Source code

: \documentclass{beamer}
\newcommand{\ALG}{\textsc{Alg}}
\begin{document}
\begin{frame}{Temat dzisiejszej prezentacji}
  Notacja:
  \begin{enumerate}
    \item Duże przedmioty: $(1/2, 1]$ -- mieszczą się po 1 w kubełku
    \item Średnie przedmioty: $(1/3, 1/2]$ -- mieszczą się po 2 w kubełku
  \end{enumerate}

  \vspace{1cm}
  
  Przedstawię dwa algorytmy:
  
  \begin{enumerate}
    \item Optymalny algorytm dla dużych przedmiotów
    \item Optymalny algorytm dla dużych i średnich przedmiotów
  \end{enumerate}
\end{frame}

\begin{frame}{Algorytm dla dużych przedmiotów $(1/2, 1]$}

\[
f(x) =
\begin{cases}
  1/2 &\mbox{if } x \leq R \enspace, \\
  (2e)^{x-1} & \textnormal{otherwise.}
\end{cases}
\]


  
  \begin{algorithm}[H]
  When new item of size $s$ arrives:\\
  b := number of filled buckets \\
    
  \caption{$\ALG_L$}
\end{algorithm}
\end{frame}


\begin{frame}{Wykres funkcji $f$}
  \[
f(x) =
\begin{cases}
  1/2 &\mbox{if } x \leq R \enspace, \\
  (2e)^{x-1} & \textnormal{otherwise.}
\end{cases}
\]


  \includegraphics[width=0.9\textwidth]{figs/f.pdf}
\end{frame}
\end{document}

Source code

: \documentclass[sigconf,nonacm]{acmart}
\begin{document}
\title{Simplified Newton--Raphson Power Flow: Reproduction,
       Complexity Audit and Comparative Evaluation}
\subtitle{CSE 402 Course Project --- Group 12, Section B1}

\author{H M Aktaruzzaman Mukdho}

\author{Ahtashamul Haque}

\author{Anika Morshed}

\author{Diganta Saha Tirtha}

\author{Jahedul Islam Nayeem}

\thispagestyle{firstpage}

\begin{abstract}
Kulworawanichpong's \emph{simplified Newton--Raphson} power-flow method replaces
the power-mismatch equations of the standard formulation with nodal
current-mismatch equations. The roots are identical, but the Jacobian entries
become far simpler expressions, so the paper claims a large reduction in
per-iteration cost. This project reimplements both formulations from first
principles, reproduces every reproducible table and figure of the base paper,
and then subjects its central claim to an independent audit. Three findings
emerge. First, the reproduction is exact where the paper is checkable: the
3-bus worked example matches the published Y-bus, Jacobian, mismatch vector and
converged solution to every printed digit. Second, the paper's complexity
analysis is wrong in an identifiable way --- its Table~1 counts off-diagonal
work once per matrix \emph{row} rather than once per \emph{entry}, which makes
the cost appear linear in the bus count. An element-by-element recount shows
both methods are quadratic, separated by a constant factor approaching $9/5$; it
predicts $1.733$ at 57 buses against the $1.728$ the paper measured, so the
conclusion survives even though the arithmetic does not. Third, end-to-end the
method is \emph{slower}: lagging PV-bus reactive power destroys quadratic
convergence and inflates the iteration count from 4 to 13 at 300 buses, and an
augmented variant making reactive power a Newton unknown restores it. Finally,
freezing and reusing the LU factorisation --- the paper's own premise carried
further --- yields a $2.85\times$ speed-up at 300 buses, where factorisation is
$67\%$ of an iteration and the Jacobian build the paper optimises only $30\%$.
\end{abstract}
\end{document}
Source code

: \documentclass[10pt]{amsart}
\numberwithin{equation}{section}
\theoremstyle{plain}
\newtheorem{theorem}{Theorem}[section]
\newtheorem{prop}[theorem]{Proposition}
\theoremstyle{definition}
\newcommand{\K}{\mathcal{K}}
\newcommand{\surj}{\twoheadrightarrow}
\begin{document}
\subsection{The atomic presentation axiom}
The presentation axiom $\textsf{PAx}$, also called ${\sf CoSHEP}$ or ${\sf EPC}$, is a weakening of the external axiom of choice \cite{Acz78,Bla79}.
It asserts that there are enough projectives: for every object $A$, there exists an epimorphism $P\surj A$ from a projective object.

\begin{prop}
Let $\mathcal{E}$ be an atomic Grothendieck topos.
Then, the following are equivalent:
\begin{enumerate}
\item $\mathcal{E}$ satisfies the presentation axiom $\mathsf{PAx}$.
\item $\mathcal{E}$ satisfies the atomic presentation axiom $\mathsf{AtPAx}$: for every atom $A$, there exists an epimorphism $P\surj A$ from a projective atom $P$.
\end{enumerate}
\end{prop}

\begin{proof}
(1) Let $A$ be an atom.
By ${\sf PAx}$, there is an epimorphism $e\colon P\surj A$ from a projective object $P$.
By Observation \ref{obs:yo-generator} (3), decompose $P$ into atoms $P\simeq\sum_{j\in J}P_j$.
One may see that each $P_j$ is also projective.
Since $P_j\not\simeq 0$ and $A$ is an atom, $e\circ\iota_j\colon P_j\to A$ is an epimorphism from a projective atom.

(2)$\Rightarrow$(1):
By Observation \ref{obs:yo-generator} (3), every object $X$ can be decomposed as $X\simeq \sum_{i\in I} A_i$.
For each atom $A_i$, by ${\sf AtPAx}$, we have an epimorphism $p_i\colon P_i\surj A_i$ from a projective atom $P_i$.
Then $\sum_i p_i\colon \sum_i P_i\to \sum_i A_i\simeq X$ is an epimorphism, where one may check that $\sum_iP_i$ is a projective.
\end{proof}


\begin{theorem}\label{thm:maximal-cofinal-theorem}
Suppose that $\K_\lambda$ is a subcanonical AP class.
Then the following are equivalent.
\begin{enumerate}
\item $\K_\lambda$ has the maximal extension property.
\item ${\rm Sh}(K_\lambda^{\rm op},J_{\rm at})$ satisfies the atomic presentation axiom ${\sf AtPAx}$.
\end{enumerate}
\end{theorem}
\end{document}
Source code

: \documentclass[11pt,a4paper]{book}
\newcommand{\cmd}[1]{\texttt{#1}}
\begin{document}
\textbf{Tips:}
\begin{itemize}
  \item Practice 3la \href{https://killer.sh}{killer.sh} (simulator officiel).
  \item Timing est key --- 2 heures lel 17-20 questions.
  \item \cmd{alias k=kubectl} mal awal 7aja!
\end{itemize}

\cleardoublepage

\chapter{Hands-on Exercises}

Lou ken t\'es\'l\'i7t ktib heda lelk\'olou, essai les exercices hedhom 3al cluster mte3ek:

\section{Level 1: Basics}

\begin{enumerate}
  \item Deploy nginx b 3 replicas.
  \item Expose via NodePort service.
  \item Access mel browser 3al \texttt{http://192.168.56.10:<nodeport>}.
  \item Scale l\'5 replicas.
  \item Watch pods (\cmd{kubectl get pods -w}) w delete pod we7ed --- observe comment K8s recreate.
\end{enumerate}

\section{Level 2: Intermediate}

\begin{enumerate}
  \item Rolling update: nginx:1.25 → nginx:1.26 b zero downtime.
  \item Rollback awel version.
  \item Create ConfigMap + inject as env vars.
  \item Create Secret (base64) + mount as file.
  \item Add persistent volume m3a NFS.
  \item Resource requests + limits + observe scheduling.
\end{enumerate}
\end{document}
********
= Try it =
Write out every entry again so that each line matches the original exactly.

= Task response =
Source code

: \documentclass{beamer}
\newcommand{\ALG}{\textsc{Alg}}
\begin{document}
\begin{frame}{Temat dzisiejszej prezentacji}
  Notacja:
  \begin{enumerate}
    \item Duże przedmioty: $(1/2, 1]$ -- mieszczą się po 1 w kubełku
    \item Średnie przedmioty: $(1/3, 1/2]$ -- mieszczą się po 2 w kubełku
  \end{enumerate}

  \vspace{1cm}
  
  Przedstawię dwa algorytmy:
  
  \begin{enumerate}
    \item Optymalny algorytm dla dużych przedmiotów
    \item Optymalny algorytm dla dużych i średnich przedmiotów
  \end{enumerate}
\end{frame}

\begin{frame}{Algorytm dla dużych przedmiotów $(1/2, 1]$}

\[
f(x) =
\begin{cases}
  1/2 &\mbox{if } x \leq R \enspace, \\
  (2e)^{x-1} & \textnormal{otherwise.}
\end{cases}
\]


  
  \begin{algorithm}[H]
  When new item of size $s$ arrives:\\
  b := number of filled buckets \\
    
  \caption{$\ALG_L$}
\end{algorithm}
\end{frame}


\begin{frame}{Wykres funkcji $f$}
  \[
f(x) =
\begin{cases}
  1/2 &\mbox{if } x \leq R \enspace, \\
  (2e)^{x-1} & \textnormal{otherwise.}
\end{cases}
\]


  \includegraphics[width=0.9\textwidth]{figs/f.pdf}
\end{frame}
\end{document}

Source code

: \documentclass[sigconf,nonacm]{acmart}
\begin{document}
\title{Simplified Newton--Raphson Power Flow: Reproduction,
       Complexity Audit and Comparative Evaluation}
\subtitle{CSE 402 Course Project --- Group 12, Section B1}

\author{H M Aktaruzzaman Mukdho}

\author{Ahtashamul Haque}

\author{Anika Morshed}

\author{Diganta Saha Tirtha}

\author{Jahedul Islam Nayeem}

\thispagestyle{firstpage}

\begin{abstract}
Kulworawanichpong's \emph{simplified Newton--Raphson} power-flow method replaces
the power-mismatch equations of the standard formulation with nodal
current-mismatch equations. The roots are identical, but the Jacobian entries
become far simpler expressions, so the paper claims a large reduction in
per-iteration cost. This project reimplements both formulations from first
principles, reproduces every reproducible table and figure of the base paper,
and then subjects its central claim to an independent audit. Three findings
emerge. First, the reproduction is exact where the paper is checkable: the
3-bus worked example matches the published Y-bus, Jacobian, mismatch vector and
converged solution to every printed digit. Second, the paper's complexity
analysis is wrong in an identifiable way --- its Table~1 counts off-diagonal
work once per matrix \emph{row} rather than once per \emph{entry}, which makes
the cost appear linear in the bus count. An element-by-element recount shows
both methods are quadratic, separated by a constant factor approaching $9/5$; it
predicts $1.733$ at 57 buses against the $1.728$ the paper measured, so the
conclusion survives even though the arithmetic does not. Third, end-to-end the
method is \emph{slower}: lagging PV-bus reactive power destroys quadratic
convergence and inflates the iteration count from 4 to 13 at 300 buses, and an
augmented variant making reactive power a Newton unknown restores it. Finally,
freezing and reusing the LU factorisation --- the paper's own premise carried
further --- yields a $2.85\times$ speed-up at 300 buses, where factorisation is
$67\%$ of an iteration and the Jacobian build the paper optimises only $30\%$.
\end{abstract}
\end{document}
Source code

: \documentclass[10pt]{amsart}
\numberwithin{equation}{section}
\theoremstyle{plain}
\newtheorem{theorem}{Theorem}[section]
\newtheorem{prop}[theorem]{Proposition}
\theoremstyle{definition}
\newcommand{\K}{\mathcal{K}}
\newcommand{\surj}{\twoheadrightarrow}
\begin{document}
\subsection{The atomic presentation axiom}
The presentation axiom $\textsf{PAx}$, also called ${\sf CoSHEP}$ or ${\sf EPC}$, is a weakening of the external axiom of choice \cite{Acz78,Bla79}.
It asserts that there are enough projectives: for every object $A$, there exists an epimorphism $P\surj A$ from a projective object.

\begin{prop}
Let $\mathcal{E}$ be an atomic Grothendieck topos.
Then, the following are equivalent:
\begin{enumerate}
\item $\mathcal{E}$ satisfies the presentation axiom $\mathsf{PAx}$.
\item $\mathcal{E}$ satisfies the atomic presentation axiom $\mathsf{AtPAx}$: for every atom $A$, there exists an epimorphism $P\surj A$ from a projective atom $P$.
\end{enumerate}
\end{prop}

\begin{proof}
(1) Let $A$ be an atom.
By ${\sf PAx}$, there is an epimorphism $e\colon P\surj A$ from a projective object $P$.
By Observation \ref{obs:yo-generator} (3), decompose $P$ into atoms $P\simeq\sum_{j\in J}P_j$.
One may see that each $P_j$ is also projective.
Since $P_j\not\simeq 0$ and $A$ is an atom, $e\circ\iota_j\colon P_j\to A$ is an epimorphism from a projective atom.

(2)$\Rightarrow$(1):
By Observation \ref{obs:yo-generator} (3), every object $X$ can be decomposed as $X\simeq \sum_{i\in I} A_i$.
For each atom $A_i$, by ${\sf AtPAx}$, we have an epimorphism $p_i\colon P_i\surj A_i$ from a projective atom $P_i$.
Then $\sum_i p_i\colon \sum_i P_i\to \sum_i A_i\simeq X$ is an epimorphism, where one may check that $\sum_iP_i$ is a projective.
\end{proof}


\begin{theorem}\label{thm:maximal-cofinal-theorem}
Suppose that $\K_\lambda$ is a subcanonical AP class.
Then the following are equivalent.
\begin{enumerate}
\item $\K_\lambda$ has the maximal extension property.
\item ${\rm Sh}(K_\lambda^{\rm op},J_{\rm at})$ satisfies the atomic presentation axiom ${\sf AtPAx}$.
\end{enumerate}
\end{theorem}
\end{document}
Source code

: \documentclass[11pt,a4paper]{book}
\newcommand{\cmd}[1]{\texttt{#1}}
\begin{document}
\textbf{Tips:}
\begin{itemize}
  \item Practice 3la \href{https://killer.sh}{killer.sh} (simulator officiel).
  \item Timing est key --- 2 heures lel 17-20 questions.
  \item \cmd{alias k=kubectl} mal awal 7aja!
\end{itemize}

\cleardoublepage

\chapter{Hands-on Exercises}

Lou ken t\'es\'l\'i7t ktib heda lelk\'olou, essai les exercices hedhom 3al cluster mte3ek:

\section{Level 1: Basics}

\begin{enumerate}
  \item Deploy nginx b 3 replicas.
  \item Expose via NodePort service.
  \item Access mel browser 3al \texttt{http://192.168.56.10:<nodeport>}.
  \item Scale l\'5 replicas.
  \item Watch pods (\cmd{kubectl get pods -w}) w delete pod we7ed --- observe comment K8s recreate.
\end{enumerate}

\section{Level 2: Intermediate}

\begin{enumerate}
  \item Rolling update: nginx:1.25 → nginx:1.26 b zero downtime.
  \item Rollback awel version.
  \item Create ConfigMap + inject as env vars.
  \item Create Secret (base64) + mount as file.
  \item Add persistent volume m3a NFS.
  \item Resource requests + limits + observe scheduling.
\end{enumerate}
\end{document}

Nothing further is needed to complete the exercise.